On the other hand, there are downsides to consider:

  • When employee participation in a plan increases, so does the cost of matching contributions, so it is wise to examine projected costs ahead of launching a QACA;
  • While auto-enrollment can be simpler in the long run, it will require new communication materials when you add it as well as more work for the payroll team initially. Depending on the size of your business, this may be a notable burden;
  • Employees may be confused by the default rate and whether that amount is the right contribution for them; they may also think this amount will lead to ample retirement savings when it may only supply a fraction of their long-term needs.

Small businesses and start-ups can manage the last issue through something called automatic escalation, which is also typically established as an opt-out option. This process automatically increases the percentage employees invest in their retirement plan each year, encouraging more savings up to 10% of their pretax earnings. Workers can always opt out if they need to dedicate the funds elsewhere. This escalation process provides an alternative to QACA and does not require an employer contribution.

Similar but different: QACA vs. EACA

Sometimes confused for each other, both qualified automatic contribution agreements and Eligible Automatic Contribution Agreements (EACA) were created by the Pension Protection Act of 2006 to expand worker participation in retirement plans. In sum, eligible automatic contribution agreements entail simpler requirements than QACAs: Employees automatically contribute a specific and uniform percentage of their overall pay to the employer’s qualified investment plan following the required notice. If employees do not make a specific investment selection – which is not uncommon under EACAs – employers must enroll them in the same plan with the same contribution rate as those who do provide enrollment instructions.

With an EACA, employees can withdraw contributions by providing an election no earlier than 30 days or no later than 90 days after the first automatic enrollment contribution is withheld.

Both options involve a uniform percentage of pay for the deferral percentage, however, an EACA does not include an automatic increase or escalation for employees. Eligible automatic contribution agreements do not have minimum or maximum automatic deferrals (as compared with 3%/at least 6% and up to 10% for QACAs). The employer contribution is required for QACAs, but not EACAs.

Adopting auto-enrollment in your small business or start-up

If you decide to move forward with auto-enrollment, you will need to determine whether to use a professional institution or establish the plan yourself.
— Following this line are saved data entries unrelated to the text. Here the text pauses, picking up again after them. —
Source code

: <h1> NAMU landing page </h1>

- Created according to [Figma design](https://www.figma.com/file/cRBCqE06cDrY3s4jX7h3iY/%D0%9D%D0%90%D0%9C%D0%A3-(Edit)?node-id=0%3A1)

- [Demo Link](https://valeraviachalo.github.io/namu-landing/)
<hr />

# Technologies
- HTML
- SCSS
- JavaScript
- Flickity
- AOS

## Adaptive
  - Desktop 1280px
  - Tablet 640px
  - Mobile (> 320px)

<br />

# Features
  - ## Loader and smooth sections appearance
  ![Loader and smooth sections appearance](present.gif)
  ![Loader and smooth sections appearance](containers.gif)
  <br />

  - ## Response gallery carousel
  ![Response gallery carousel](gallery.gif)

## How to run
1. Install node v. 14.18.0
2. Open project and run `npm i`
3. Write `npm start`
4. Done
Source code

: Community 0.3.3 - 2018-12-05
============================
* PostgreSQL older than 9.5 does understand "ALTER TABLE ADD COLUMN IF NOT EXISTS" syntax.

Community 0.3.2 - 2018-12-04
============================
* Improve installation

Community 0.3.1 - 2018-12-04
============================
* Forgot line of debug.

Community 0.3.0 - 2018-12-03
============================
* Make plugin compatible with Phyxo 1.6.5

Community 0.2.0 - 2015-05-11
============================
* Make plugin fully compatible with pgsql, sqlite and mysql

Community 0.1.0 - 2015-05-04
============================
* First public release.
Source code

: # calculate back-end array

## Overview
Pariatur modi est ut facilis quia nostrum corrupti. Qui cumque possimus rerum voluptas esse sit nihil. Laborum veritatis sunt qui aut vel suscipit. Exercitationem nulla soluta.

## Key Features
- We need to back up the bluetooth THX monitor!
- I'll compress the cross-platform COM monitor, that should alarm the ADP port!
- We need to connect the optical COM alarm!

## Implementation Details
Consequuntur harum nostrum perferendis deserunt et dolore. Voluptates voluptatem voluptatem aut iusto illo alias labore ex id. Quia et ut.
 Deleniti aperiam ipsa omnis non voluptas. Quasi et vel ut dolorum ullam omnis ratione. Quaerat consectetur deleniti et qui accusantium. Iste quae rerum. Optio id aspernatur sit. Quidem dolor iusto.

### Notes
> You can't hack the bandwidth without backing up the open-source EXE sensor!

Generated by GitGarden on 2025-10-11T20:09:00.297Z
Regardless, you will need to:

  1. Create and adopt a written plan, which explains and establishes the foundation of your plan;
  2. Establish a trust for the assets of the plan to ensure they are used solely for participants and beneficiaries;
  3. Initiate a recordkeeping system to track contributions, earnings/losses, expenses and more; and
  4. Share information with employees.

The QACA should explain the enrollment process and the automated aspect as well as the right of employees to abstain from enrollment; the agreement must also list the deferral percentage and the right to update that amount. QACAs must be launched at the beginning of a plan year, and companies must create a plan amendment if they choose to add this feature to a current plan.

If you are unsure what direction to take with your company’s retirement plan, you can compare options on the IRS Tax Information for Retirement Plans site.

Ultimately, retirement plans help individuals and businesses save and plan for the future. Auto-enrollment can simplify this process, encourage stronger savings and foster employee loyalty to a small business or start-up. If you are considering updating your retirement plan offerings, talk with your plan advisor, attorney or accountant to determine if a QACA and auto-enrollment is right for your organization.